→ TASK TO COMPLETE
Your answer must be the records below, given again exactly, with no pictures in it.

(INFORMATION PROVIDED Opens)

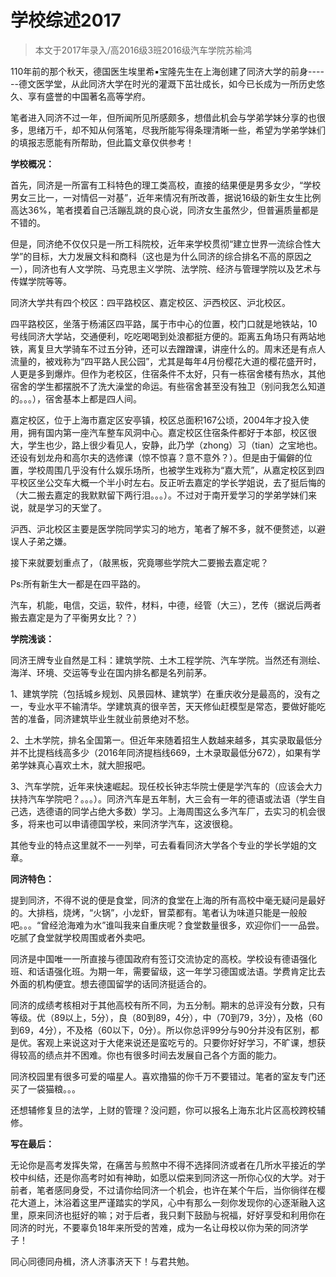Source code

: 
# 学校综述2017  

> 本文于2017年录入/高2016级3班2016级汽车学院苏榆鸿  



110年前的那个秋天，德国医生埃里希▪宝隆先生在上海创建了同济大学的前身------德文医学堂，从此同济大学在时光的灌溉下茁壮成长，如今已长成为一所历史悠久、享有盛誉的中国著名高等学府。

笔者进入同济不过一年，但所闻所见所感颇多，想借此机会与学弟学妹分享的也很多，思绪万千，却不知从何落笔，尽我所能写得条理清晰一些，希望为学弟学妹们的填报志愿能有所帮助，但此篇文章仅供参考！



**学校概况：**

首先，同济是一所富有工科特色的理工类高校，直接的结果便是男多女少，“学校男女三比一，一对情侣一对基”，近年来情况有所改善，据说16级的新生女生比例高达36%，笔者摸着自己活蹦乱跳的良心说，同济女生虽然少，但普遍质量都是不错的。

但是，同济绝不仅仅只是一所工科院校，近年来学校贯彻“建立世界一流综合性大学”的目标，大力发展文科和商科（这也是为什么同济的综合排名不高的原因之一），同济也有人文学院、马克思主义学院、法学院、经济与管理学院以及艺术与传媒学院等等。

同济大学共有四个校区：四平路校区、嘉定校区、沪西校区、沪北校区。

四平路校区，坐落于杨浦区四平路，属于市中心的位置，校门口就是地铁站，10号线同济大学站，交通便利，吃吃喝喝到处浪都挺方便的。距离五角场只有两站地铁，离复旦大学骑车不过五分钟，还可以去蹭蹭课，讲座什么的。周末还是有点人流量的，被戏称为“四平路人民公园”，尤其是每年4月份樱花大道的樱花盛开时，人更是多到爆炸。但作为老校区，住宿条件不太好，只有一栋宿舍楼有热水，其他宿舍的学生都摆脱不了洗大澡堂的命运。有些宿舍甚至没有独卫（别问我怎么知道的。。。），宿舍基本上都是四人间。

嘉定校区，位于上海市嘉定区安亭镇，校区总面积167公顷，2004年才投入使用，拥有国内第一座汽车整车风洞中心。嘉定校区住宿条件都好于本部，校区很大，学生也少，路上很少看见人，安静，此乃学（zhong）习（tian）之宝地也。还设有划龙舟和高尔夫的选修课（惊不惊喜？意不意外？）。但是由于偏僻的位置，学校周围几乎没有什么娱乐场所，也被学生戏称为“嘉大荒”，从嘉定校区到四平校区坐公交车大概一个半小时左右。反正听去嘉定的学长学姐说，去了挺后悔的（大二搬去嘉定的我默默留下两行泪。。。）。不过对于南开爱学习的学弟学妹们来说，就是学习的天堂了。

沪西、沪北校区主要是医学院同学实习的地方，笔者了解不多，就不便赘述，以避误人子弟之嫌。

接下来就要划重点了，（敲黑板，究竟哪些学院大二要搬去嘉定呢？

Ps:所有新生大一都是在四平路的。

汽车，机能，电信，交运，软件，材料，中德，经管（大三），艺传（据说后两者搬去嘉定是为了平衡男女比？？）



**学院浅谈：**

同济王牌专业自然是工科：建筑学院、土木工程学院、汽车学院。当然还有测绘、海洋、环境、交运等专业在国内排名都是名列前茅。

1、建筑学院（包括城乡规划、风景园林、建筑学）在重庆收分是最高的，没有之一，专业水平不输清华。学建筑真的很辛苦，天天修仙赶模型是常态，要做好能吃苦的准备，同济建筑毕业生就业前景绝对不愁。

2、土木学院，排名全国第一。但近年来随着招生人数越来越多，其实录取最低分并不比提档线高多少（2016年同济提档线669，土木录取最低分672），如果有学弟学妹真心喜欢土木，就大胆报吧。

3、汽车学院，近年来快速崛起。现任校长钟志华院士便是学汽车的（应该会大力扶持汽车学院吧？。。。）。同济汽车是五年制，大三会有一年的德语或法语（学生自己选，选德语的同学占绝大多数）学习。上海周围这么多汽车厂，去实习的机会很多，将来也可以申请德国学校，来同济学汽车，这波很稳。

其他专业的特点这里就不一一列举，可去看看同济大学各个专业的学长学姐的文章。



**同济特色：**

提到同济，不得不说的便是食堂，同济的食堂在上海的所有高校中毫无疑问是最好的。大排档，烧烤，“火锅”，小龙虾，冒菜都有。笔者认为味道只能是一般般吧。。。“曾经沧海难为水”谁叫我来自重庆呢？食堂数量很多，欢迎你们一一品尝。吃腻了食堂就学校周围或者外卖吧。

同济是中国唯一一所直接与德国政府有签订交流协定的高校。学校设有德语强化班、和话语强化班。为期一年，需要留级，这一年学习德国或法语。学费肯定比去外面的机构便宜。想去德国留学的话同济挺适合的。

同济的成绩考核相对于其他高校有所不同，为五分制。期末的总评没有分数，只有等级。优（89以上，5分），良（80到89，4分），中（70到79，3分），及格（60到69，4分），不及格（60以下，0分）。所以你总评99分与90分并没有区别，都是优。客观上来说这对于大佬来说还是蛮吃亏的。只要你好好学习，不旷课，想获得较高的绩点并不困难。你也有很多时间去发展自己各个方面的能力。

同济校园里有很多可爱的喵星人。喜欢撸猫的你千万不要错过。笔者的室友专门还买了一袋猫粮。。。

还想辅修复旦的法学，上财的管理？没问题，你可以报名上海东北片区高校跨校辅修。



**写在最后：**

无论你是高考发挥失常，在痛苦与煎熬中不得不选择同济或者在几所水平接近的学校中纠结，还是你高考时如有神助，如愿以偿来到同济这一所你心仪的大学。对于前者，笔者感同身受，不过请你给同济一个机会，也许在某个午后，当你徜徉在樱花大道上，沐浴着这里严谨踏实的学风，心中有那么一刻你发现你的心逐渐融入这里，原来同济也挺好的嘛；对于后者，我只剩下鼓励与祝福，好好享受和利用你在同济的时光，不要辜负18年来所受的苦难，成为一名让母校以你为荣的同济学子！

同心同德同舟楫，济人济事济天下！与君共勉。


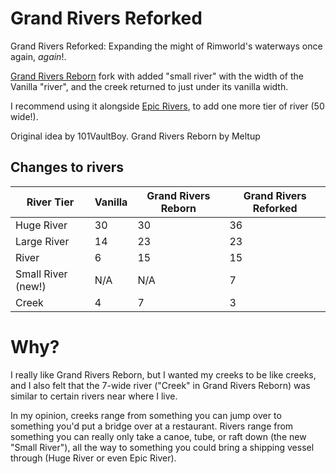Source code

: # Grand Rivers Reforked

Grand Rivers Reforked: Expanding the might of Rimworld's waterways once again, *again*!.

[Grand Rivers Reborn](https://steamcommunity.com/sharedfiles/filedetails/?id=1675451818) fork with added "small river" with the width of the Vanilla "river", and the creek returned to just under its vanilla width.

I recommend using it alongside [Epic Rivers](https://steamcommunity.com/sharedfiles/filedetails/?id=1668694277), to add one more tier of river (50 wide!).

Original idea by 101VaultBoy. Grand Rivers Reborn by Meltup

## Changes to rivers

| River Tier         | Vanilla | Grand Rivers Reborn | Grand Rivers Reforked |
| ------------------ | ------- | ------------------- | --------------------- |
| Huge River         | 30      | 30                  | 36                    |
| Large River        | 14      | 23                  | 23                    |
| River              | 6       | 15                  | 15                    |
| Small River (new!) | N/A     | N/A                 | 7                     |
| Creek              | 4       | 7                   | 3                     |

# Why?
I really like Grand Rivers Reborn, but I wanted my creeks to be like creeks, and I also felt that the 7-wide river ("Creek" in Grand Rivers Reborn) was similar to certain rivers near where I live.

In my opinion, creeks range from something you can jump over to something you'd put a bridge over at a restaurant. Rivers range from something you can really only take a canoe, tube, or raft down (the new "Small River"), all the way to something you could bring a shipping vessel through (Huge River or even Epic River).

(INFORMATION PROVIDED Closes)

→ RESULT OF THE TASK
Source code

: 
# 学校综述2017  

> 本文于2017年录入/高2016级3班2016级汽车学院苏榆鸿  



110年前的那个秋天，德国医生埃里希▪宝隆先生在上海创建了同济大学的前身------德文医学堂，从此同济大学在时光的灌溉下茁壮成长，如今已长成为一所历史悠久、享有盛誉的中国著名高等学府。

笔者进入同济不过一年，但所闻所见所感颇多，想借此机会与学弟学妹分享的也很多，思绪万千，却不知从何落笔，尽我所能写得条理清晰一些，希望为学弟学妹们的填报志愿能有所帮助，但此篇文章仅供参考！



**学校概况：**

首先，同济是一所富有工科特色的理工类高校，直接的结果便是男多女少，“学校男女三比一，一对情侣一对基”，近年来情况有所改善，据说16级的新生女生比例高达36%，笔者摸着自己活蹦乱跳的良心说，同济女生虽然少，但普遍质量都是不错的。

但是，同济绝不仅仅只是一所工科院校，近年来学校贯彻“建立世界一流综合性大学”的目标，大力发展文科和商科（这也是为什么同济的综合排名不高的原因之一），同济也有人文学院、马克思主义学院、法学院、经济与管理学院以及艺术与传媒学院等等。

同济大学共有四个校区：四平路校区、嘉定校区、沪西校区、沪北校区。

四平路校区，坐落于杨浦区四平路，属于市中心的位置，校门口就是地铁站，10号线同济大学站，交通便利，吃吃喝喝到处浪都挺方便的。距离五角场只有两站地铁，离复旦大学骑车不过五分钟，还可以去蹭蹭课，讲座什么的。周末还是有点人流量的，被戏称为“四平路人民公园”，尤其是每年4月份樱花大道的樱花盛开时，人更是多到爆炸。但作为老校区，住宿条件不太好，只有一栋宿舍楼有热水，其他宿舍的学生都摆脱不了洗大澡堂的命运。有些宿舍甚至没有独卫（别问我怎么知道的。。。），宿舍基本上都是四人间。

嘉定校区，位于上海市嘉定区安亭镇，校区总面积167公顷，2004年才投入使用，拥有国内第一座汽车整车风洞中心。嘉定校区住宿条件都好于本部，校区很大，学生也少，路上很少看见人，安静，此乃学（zhong）习（tian）之宝地也。还设有划龙舟和高尔夫的选修课（惊不惊喜？意不意外？）。但是由于偏僻的位置，学校周围几乎没有什么娱乐场所，也被学生戏称为“嘉大荒”，从嘉定校区到四平校区坐公交车大概一个半小时左右。反正听去嘉定的学长学姐说，去了挺后悔的（大二搬去嘉定的我默默留下两行泪。。。）。不过对于南开爱学习的学弟学妹们来说，就是学习的天堂了。

沪西、沪北校区主要是医学院同学实习的地方，笔者了解不多，就不便赘述，以避误人子弟之嫌。

接下来就要划重点了，（敲黑板，究竟哪些学院大二要搬去嘉定呢？

Ps:所有新生大一都是在四平路的。

汽车，机能，电信，交运，软件，材料，中德，经管（大三），艺传（据说后两者搬去嘉定是为了平衡男女比？？）



**学院浅谈：**

同济王牌专业自然是工科：建筑学院、土木工程学院、汽车学院。当然还有测绘、海洋、环境、交运等专业在国内排名都是名列前茅。

1、建筑学院（包括城乡规划、风景园林、建筑学）在重庆收分是最高的，没有之一，专业水平不输清华。学建筑真的很辛苦，天天修仙赶模型是常态，要做好能吃苦的准备，同济建筑毕业生就业前景绝对不愁。

2、土木学院，排名全国第一。但近年来随着招生人数越来越多，其实录取最低分并不比提档线高多少（2016年同济提档线669，土木录取最低分672），如果有学弟学妹真心喜欢土木，就大胆报吧。

3、汽车学院，近年来快速崛起。现任校长钟志华院士便是学汽车的（应该会大力扶持汽车学院吧？。。。）。同济汽车是五年制，大三会有一年的德语或法语（学生自己选，选德语的同学占绝大多数）学习。上海周围这么多汽车厂，去实习的机会很多，将来也可以申请德国学校，来同济学汽车，这波很稳。

其他专业的特点这里就不一一列举，可去看看同济大学各个专业的学长学姐的文章。



**同济特色：**

提到同济，不得不说的便是食堂，同济的食堂在上海的所有高校中毫无疑问是最好的。大排档，烧烤，“火锅”，小龙虾，冒菜都有。笔者认为味道只能是一般般吧。。。“曾经沧海难为水”谁叫我来自重庆呢？食堂数量很多，欢迎你们一一品尝。吃腻了食堂就学校周围或者外卖吧。

同济是中国唯一一所直接与德国政府有签订交流协定的高校。学校设有德语强化班、和话语强化班。为期一年，需要留级，这一年学习德国或法语。学费肯定比去外面的机构便宜。想去德国留学的话同济挺适合的。

同济的成绩考核相对于其他高校有所不同，为五分制。期末的总评没有分数，只有等级。优（89以上，5分），良（80到89，4分），中（70到79，3分），及格（60到69，4分），不及格（60以下，0分）。所以你总评99分与90分并没有区别，都是优。客观上来说这对于大佬来说还是蛮吃亏的。只要你好好学习，不旷课，想获得较高的绩点并不困难。你也有很多时间去发展自己各个方面的能力。

同济校园里有很多可爱的喵星人。喜欢撸猫的你千万不要错过。笔者的室友专门还买了一袋猫粮。。。

还想辅修复旦的法学，上财的管理？没问题，你可以报名上海东北片区高校跨校辅修。



**写在最后：**

无论你是高考发挥失常，在痛苦与煎熬中不得不选择同济或者在几所水平接近的学校中纠结，还是你高考时如有神助，如愿以偿来到同济这一所你心仪的大学。对于前者，笔者感同身受，不过请你给同济一个机会，也许在某个午后，当你徜徉在樱花大道上，沐浴着这里严谨踏实的学风，心中有那么一刻你发现你的心逐渐融入这里，原来同济也挺好的嘛；对于后者，我只剩下鼓励与祝福，好好享受和利用你在同济的时光，不要辜负18年来所受的苦难，成为一名让母校以你为荣的同济学子！

同心同德同舟楫，济人济事济天下！与君共勉。


Source code

: # Grand Rivers Reforked

Grand Rivers Reforked: Expanding the might of Rimworld's waterways once again, *again*!.

[Grand Rivers Reborn](https://steamcommunity.com/sharedfiles/filedetails/?id=1675451818) fork with added "small river" with the width of the Vanilla "river", and the creek returned to just under its vanilla width.

I recommend using it alongside [Epic Rivers](https://steamcommunity.com/sharedfiles/filedetails/?id=1668694277), to add one more tier of river (50 wide!).

Original idea by 101VaultBoy. Grand Rivers Reborn by Meltup

## Changes to rivers

| River Tier         | Vanilla | Grand Rivers Reborn | Grand Rivers Reforked |
| ------------------ | ------- | ------------------- | --------------------- |
| Huge River         | 30      | 30                  | 36                    |
| Large River        | 14      | 23                  | 23                    |
| River              | 6       | 15                  | 15                    |
| Small River (new!) | N/A     | N/A                 | 7                     |
| Creek              | 4       | 7                   | 3                     |

# Why?
I really like Grand Rivers Reborn, but I wanted my creeks to be like creeks, and I also felt that the 7-wide river ("Creek" in Grand Rivers Reborn) was similar to certain rivers near where I live.

In my opinion, creeks range from something you can jump over to something you'd put a bridge over at a restaurant. Rivers range from something you can really only take a canoe, tube, or raft down (the new "Small River"), all the way to something you could bring a shipping vessel through (Huge River or even Epic River).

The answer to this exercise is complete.